Plaintiff by said declaration demanded judgment for compensation and damages for said breach of trust covering said sum of $145, with interest and costs of said litigation. The plea was the general issue.

Upon the trial of the case in the circuit court (to which the plaintiff had appealed from an adverse judgment in justice’s court), it appeared that on or about May 1, 1914, Cutter sold to one Egan his interest in a land contract in a certain hotel property at Berlin, Michigan; that the title to this hotel property was owned in fee by one Greiner. In making said sale and transfer Charles G. Turner acted as the attorney for said Cutter, and the defendant acted as attorney for Egan.

There were certain debts owing by said Cutter, supposed to be about $700. It was claimed that it was represented by said Cutter to Egan that all payments on the land contract, which was assigned by Cutter to Egan, of interest and instalments of principal had been paid up to May 1, 1914. The defendant further claimed that about the middle of May, 1914, Greiner informed Egan that the April payment on the land contract amounting to $85.83 and the last six months’ interest on said contract, amounting to $75, making in all $160.83 up to May 1, 1914, had not been paid by Cutter. It also appeared that there was an outstanding note and indebtedness of about $145 due the Holland Furnace Company from Cutter, and there was evidence that this fact was brought to the attention of the defendant; that the defendant, in the interest of his client, Egan, approached Mr. Turner, the attorney for Mr. Cutter, and called his attention to said furnace company’s claim, which was represented by a note retaining title in the furnace. It, in substance, was testified to by Mr. Turner that he called Cutter’s attention *380to this furnace debt, and that one day soon thereafter, Cutter brought to him $145 to pay said furnace company’s indebtedness; that he, Turner, handed this money, consisting in part of a check and in part in currency, over to the defendant, and said to him:

“Mr. Powers here is the money for that furnace, that Holland furnace, and you take it and settle the matter up. * * * I told him here is the money to pay the Holland Furnace Company for the furnace that Mr. Cutter had not completed payments on. You take it and pay the Holland Furnace Company”;

and that defendant took the money.

Some time after this it came to the attention of Mr. Turner that the Holland Furnace Company claim had not been settled. Whereupon, according to Mr. Turner’s testimony, he had a conversation with the defendant and said: “What about that money that I paid you for' the Holland Furnace Company, that $145.00that the defendant avoided the matter and claimed to be very busy, but that in another conversation, the same day, the defendant finally admitted that he had received the money. The testimony of Mr. Turner was corroborated by that of a young lady, a stenographer in his office, who testified that she was present and heard the conversation, and saw the money paid over to defendant.

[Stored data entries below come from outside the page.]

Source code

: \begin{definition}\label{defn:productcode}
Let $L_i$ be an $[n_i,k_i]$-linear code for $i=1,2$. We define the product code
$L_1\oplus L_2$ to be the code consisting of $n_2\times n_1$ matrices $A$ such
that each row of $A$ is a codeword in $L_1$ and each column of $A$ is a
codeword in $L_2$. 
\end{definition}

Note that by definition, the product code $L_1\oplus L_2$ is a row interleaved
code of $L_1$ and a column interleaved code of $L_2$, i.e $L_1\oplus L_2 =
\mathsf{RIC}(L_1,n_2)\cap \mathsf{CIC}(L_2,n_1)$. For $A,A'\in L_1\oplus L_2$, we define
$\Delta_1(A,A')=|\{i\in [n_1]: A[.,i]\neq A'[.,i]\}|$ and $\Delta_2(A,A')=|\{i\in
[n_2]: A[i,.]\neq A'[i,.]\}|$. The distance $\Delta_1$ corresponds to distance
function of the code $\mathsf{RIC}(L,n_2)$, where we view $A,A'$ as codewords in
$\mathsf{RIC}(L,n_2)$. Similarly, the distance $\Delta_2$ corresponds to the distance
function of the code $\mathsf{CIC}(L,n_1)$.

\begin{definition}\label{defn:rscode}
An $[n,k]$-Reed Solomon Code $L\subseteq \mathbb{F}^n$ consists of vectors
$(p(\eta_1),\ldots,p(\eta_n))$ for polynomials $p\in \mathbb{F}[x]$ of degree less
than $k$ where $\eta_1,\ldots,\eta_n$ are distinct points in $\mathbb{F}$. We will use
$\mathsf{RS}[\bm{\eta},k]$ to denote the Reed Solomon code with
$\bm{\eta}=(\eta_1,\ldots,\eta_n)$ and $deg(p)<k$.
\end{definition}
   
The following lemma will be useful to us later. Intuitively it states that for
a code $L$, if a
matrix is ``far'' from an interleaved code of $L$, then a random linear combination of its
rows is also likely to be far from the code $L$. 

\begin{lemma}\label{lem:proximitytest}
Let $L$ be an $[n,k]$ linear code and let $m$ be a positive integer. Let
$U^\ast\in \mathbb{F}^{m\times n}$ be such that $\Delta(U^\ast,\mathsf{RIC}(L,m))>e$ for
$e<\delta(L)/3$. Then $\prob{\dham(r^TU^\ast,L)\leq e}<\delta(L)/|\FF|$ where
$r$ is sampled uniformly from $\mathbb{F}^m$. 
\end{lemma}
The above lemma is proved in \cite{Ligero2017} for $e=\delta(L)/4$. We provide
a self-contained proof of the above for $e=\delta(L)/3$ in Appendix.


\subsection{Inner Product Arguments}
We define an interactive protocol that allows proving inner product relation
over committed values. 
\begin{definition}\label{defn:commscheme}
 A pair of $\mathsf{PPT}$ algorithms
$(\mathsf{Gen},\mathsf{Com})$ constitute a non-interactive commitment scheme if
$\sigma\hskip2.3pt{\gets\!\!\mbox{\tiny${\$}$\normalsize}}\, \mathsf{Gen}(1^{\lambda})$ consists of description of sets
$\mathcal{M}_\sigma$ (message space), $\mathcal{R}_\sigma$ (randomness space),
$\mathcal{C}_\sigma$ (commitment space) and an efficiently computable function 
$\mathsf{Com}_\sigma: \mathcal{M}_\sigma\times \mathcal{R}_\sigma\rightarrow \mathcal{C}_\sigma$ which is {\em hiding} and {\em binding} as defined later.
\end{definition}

The claim of the furnace company not having been paid, it instituted a suit against Mr. Cutter for the amount due it upon the furnace. Pending that suit Mr. Cutter died. It was revived in the name of his executrix and finally went to judgment. The amount of the judgment was $158.45, and costs taxed at $61.15. The claim was finally satisfied by the plaintiff paying the sum of $210.90* in full settlement of the judgment.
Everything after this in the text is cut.